Contract Categories: Human Resources - Compensation Agreements
EX-10.5 3 dex105.htm SUMMARY OF EXECUTIVE OFFICER AND NON-EMPLOYEE DIRECTOR COMPENSATION Summary of Executive Officer and Non-employee Director Compensation

Exhibit 10.5

Summary of Executive Officer and Non-employee Director Compensation

Set forth below is a summary of the compensation paid by Dril-Quip, Inc. (the “Company”) to its executive officers and non-employee directors as of the date of filing of the Company’s Annual Report on Form 10-K. For more information regarding executive officer and director compensation, please read “Director Compensation,” “Executive Compensation,” and “Corporate Governance Matters—Related Person Transactions—Employment Agreements” contained in the Company’s proxy statement for its 2007 Annual Meeting of Stockholders to be filed with the SEC pursuant to Regulation 14A.

Executive Officers

Each of the Company’s Co-Chief Executive Officers (the “Co-CEOs”) are compensated in accordance with the employment agreements entered into with the Company prior to the closing of the Company’s initial public offering. Each of these agreements provides for an annual base salary, as well as an annual performance bonus for each 12-month period based on (i) the Company’s performance in the 12-month period ending December 31 against the Company’s annual budget and (ii) the Company’s return on capital compared to that of a peer group of companies for the 12-month period ending September 30. In addition, each agreement provides for an annual grant of a number of options under the Company’s incentive plan equal to the employee’s base salary multiplied by three and divided by the market price of the Company’s Common Stock on the grant date. The employment agreements give the Nominating, Governance and Compensation Committee the discretion to increase the annual performance bonus and the annual option grant above the amounts determined for such awards pursuant to the terms of the employment agreements. Each agreement also requires the Company to maintain a flexible perquisites spending account in the amount of $25,000 each year for each of the Co-CEOs for use in paying for membership dues, costs associated with purchasing or leasing an automobile, financial counseling, tax return preparation and mobile phones. The Company is required to pay the unused and remaining balances of such accounts annually to the Co-CEOs.

Effective October 9, 2006 each Co-CEO currently receives a base salary of $515,000. The Nominating, Governance and Compensation Committee is expected to determine each Co-CEO’s annual performance bonus for the 2006 bonus period in March 2007. In October 2006, the Nominating, Governance and Compensation Committee granted options to purchase 39,645 shares of common stock to each of the Co-CEOs.
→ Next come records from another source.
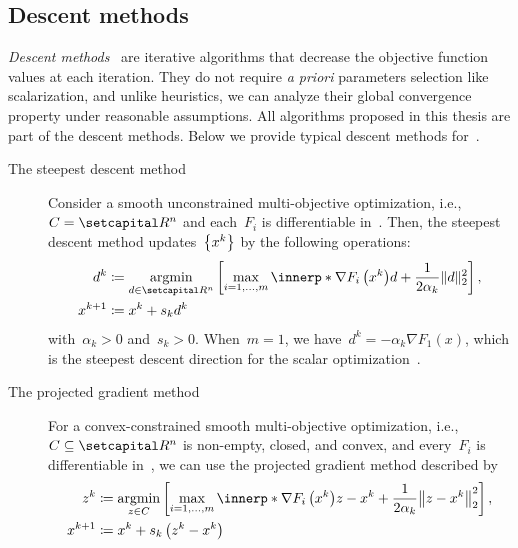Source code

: \documentclass[../../main]{subfiles}
\begin{document}
\subsection{Descent methods} 
\emph{Descent methods}~\cite{Fukuda2014} are iterative algorithms that decrease the objective function values at each iteration.
They do not require \emph{a priori} parameters selection like scalarization, and unlike heuristics, we can analyze their global convergence property under reasonable assumptions.
All algorithms proposed in this thesis are part of the descent methods.
Below we provide typical descent methods for~.

\begin{example} 
    \begin{description}
        \item[The steepest descent method~\cite{Fliege2000,GranaDrummond2005}] Consider a smooth unconstrained multi-objective optimization, i.e.,~$C = \setR^n$ and each~$F_i$ is differentiable in~.
            Then, the steepest descent method updates~$\set*{x^k}$ by the following operations:
            \begin{align} \label{eq:steepest_descent}
                d^k       & \coloneqq \argmin_{d \in \setR^n} \left[ \max_{i = 1, \dots, m} \innerp*{\nabla F_i\left(x^k\right)}{d} + \frac{1}{2 \alpha_k} \norm{d}_2^2 \right], \\
                x^{k + 1} & \coloneqq x^k + s_k d^k
            \end{align}
            with~$\alpha_k > 0$ and~$s_k > 0$.
            When~$m = 1$, we have~$d^k = - \alpha_k \nabla F_1(x)$, which is the steepest descent direction for the scalar optimization~\cite{Cauchy1847}.
        \item[The projected gradient method~\cite{Grana-Drummond2004}] For a convex-constrained smooth multi-objective optimization, i.e.,~$C \subseteq \setR^n$ is non-empty, closed, and convex, and every~$F_i$ is differentiable in~, we can use the projected gradient method described by
            \begin{equation} \label{eq:proj_grad}
                \begin{aligned}
                    z^k       & \coloneqq \argmin_{z \in C} \left[ \max_{i = 1, \dots, m} \innerp*{\nabla F_i\left(x^k\right)}{z - x^k} + \frac{1}{2 \alpha_k} \norm*{z - x^k}_2^2 \right], \\
                    x^{k + 1} & \coloneqq x^k + s_k \left(z^k - x^k \right)

\end{aligned}
\end{equation}
\end{description}
\end{example}
\end{document}
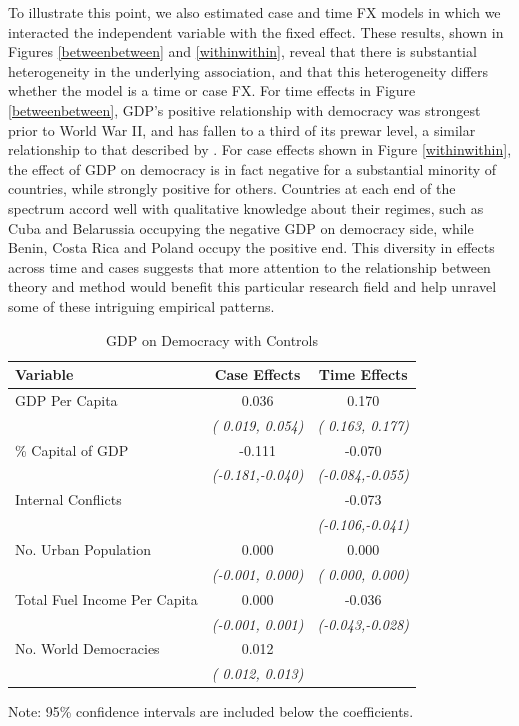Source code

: \documentclass{article}[12pt]
\begin{document}
To illustrate this point, we also estimated case and time FX models in which we interacted the independent variable with the fixed effect. These results, shown in Figures \ref{betweenbetween} and \ref{withinwithin}, reveal that there is substantial heterogeneity in the underlying association, and that this heterogeneity differs whether the model is a time or case FX. For time effects in Figure \ref{betweenbetween}, GDP's positive relationship with democracy was strongest prior to World War II, and has fallen to a third of its prewar level, a similar relationship to that described by \textcite{Boix2012}. For case effects shown in Figure \ref{withinwithin}, the effect of GDP on democracy is in fact negative for a substantial minority of countries, while strongly positive for others. Countries at each end of the spectrum accord well with qualitative knowledge about their regimes, such as Cuba and Belarussia occupying the negative GDP on democracy side, while Benin, Costa Rica and Poland occupy the positive end. This diversity in effects across time and cases suggests that more attention to the relationship between theory and method would benefit this particular research field and help unravel some of these intriguing empirical patterns.

\begin{table}[ht]
	\centering
	\begin{tabular}{lcc}
		
		Variable & Case Effects & Time Effects \\
		\midrule
		GDP Per Capita &  0.036 &  0.170 \\ 
		& \emph{( 0.019, 0.054)} & \emph{( 0.163, 0.177)} \\[1em]
		\% Capital of GDP & -0.111 & -0.070 \\ 
		& \emph{(-0.181,-0.040)} & \emph{(-0.084,-0.055)} \\[1em] 
		Internal Conflicts &  & -0.073 \\
		&  & \emph{(-0.106,-0.041)} \\[1em] 
		No. Urban Population &  0.000 &  0.000 \\ 
		& \emph{(-0.001, 0.000)} & \emph{( 0.000, 0.000)} \\[1em] 
		Total Fuel Income Per Capita &  0.000 & -0.036 \\ 
		& \emph{(-0.001, 0.001)} & \emph{(-0.043,-0.028)} \\[1em] 
		No. World Democracies &  0.012 &  \\ 
		& \emph{( 0.012, 0.013)} &  \\[1em]
		
	\end{tabular}
	\caption{GDP on Democracy with Controls} 
	\label{gdpcontrols}
	{\scriptsize Note: 95\% confidence intervals are included below the coefficients.}
\end{table}
\end{document}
The Company’s Chief Financial Officer (the “CFO”) is compensated with a base salary and annual bonus as determined by the Co-CEOs. Effective May 22, 2006 the CFO currently receives a base salary of $200,000. The Nominating, Governance and Compensation Committee is expected to determine the CFO’s annual performance bonus for the 2006 bonus period in March 2007. In October 2006, the Nominating, Governance and Compensation Committee granted options to purchase 10,000 shares of common stock to the CFO.

Non-Employee Directors

The Company’s non-employee directors receive an annual fee of $50,000, plus a fee of $1,000 for attendance at each Board of Directors meeting and $1,000 for each committee meeting, unless the committee meeting is held on the same day as the Board of Directors meeting. All directors are reimbursed for their out-of-pocket expenses and other expenses incurred in attending meetings of the Board or committees thereof and for other expenses incurred in their capacity as directors.